• **Exercise details**:
Among the records below, find each line that includes the string "expansion" and copy it.

• **Task input**:
□ □ □ □ □

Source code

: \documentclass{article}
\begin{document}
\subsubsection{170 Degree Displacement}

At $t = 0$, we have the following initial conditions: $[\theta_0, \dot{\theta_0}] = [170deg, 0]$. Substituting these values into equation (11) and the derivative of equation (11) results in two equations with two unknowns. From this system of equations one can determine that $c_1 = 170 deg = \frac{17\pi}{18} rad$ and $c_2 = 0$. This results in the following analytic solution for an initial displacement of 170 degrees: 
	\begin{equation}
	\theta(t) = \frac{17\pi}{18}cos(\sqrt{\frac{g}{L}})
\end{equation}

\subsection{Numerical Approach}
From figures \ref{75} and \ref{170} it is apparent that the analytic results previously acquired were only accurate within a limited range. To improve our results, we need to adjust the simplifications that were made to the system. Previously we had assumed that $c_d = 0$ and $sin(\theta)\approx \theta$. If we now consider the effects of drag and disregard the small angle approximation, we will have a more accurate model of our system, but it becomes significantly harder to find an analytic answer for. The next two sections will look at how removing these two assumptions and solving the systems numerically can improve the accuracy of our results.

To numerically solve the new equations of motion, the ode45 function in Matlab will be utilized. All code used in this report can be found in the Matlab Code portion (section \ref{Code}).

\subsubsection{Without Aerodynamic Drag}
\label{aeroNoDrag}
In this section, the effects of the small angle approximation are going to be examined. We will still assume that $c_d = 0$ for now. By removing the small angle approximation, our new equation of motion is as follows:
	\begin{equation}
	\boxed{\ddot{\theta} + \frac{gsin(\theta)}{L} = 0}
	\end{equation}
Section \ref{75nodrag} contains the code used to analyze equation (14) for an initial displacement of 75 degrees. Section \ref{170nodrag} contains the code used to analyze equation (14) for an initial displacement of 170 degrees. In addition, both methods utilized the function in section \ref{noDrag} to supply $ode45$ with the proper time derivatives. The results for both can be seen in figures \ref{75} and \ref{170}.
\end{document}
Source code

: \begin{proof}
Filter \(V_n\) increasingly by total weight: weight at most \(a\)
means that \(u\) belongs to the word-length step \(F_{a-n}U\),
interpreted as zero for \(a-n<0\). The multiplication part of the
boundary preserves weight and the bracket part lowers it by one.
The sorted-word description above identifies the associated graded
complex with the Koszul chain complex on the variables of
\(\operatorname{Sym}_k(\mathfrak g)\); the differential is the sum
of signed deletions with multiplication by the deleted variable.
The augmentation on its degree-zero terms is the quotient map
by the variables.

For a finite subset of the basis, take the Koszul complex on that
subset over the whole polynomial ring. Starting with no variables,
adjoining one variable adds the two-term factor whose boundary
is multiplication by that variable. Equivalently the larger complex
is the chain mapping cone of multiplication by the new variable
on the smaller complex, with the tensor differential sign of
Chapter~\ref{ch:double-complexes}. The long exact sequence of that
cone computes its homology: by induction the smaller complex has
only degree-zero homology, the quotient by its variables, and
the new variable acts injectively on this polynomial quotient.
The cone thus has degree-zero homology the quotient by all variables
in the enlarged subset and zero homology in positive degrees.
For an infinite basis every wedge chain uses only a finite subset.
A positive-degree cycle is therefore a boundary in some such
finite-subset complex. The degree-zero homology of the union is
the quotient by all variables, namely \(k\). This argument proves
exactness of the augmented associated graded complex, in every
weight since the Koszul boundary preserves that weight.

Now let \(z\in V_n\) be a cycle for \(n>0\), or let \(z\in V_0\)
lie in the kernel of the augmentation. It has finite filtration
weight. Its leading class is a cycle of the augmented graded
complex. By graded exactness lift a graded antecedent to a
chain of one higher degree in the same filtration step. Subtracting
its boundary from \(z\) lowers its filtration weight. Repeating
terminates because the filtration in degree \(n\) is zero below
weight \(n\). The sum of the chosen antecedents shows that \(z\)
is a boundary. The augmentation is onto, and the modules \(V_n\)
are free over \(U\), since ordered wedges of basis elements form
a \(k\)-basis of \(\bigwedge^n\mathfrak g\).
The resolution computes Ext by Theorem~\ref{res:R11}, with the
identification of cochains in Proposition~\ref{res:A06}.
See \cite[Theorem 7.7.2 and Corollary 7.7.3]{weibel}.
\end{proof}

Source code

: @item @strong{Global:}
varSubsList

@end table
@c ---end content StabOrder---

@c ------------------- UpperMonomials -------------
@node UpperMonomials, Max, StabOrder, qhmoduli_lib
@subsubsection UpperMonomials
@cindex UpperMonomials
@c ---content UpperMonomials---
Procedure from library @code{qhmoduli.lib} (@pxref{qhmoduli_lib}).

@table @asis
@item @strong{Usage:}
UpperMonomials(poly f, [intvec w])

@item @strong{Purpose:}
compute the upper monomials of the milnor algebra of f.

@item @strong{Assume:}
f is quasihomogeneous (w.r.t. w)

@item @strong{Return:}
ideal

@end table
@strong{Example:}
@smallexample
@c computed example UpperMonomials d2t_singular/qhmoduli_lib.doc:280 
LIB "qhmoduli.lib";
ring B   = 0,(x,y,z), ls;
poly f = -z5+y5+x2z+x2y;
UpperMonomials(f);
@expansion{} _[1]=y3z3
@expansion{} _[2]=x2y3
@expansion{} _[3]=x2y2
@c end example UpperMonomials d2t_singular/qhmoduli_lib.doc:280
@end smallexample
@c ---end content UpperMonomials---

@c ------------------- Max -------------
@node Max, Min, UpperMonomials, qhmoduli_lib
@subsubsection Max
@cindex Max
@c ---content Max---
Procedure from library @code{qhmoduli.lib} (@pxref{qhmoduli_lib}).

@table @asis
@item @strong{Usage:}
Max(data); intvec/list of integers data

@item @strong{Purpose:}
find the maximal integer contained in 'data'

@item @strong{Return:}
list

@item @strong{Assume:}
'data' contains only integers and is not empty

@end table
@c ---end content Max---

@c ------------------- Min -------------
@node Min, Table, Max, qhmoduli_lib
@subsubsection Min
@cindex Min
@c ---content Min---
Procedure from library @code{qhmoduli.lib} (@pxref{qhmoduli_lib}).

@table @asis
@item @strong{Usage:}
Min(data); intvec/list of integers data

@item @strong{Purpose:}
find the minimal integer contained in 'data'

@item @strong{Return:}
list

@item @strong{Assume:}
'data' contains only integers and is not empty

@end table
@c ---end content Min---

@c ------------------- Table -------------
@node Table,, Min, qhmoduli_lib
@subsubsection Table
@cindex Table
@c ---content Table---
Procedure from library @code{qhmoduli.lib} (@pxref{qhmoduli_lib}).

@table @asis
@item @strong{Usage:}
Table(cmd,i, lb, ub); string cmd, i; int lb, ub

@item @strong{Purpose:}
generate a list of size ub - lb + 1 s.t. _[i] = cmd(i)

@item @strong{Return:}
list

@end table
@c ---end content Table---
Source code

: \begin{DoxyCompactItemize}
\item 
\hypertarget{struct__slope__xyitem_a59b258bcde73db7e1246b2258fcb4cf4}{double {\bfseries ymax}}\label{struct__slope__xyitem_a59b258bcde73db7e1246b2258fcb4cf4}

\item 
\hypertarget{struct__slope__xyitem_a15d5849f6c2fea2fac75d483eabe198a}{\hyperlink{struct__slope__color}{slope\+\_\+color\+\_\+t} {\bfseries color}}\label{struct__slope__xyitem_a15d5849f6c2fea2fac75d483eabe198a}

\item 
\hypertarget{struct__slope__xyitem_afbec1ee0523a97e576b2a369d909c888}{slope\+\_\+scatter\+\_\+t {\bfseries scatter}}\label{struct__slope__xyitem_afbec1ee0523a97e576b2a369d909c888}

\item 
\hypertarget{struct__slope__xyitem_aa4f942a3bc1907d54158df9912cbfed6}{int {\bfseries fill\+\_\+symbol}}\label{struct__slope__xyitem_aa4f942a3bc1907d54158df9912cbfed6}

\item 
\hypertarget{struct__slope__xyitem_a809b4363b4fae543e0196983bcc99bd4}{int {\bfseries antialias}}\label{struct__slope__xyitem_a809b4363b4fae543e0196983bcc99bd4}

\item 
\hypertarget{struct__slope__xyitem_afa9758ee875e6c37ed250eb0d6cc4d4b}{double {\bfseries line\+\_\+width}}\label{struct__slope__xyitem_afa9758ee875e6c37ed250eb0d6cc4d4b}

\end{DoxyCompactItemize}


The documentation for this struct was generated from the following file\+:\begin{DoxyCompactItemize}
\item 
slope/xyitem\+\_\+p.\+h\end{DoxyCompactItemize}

□ □ □ □ □

• **Answer for the task**:
@expansion{} _[1]=y3z3
@expansion{} _[2]=x2y3
@expansion{} _[3]=x2y2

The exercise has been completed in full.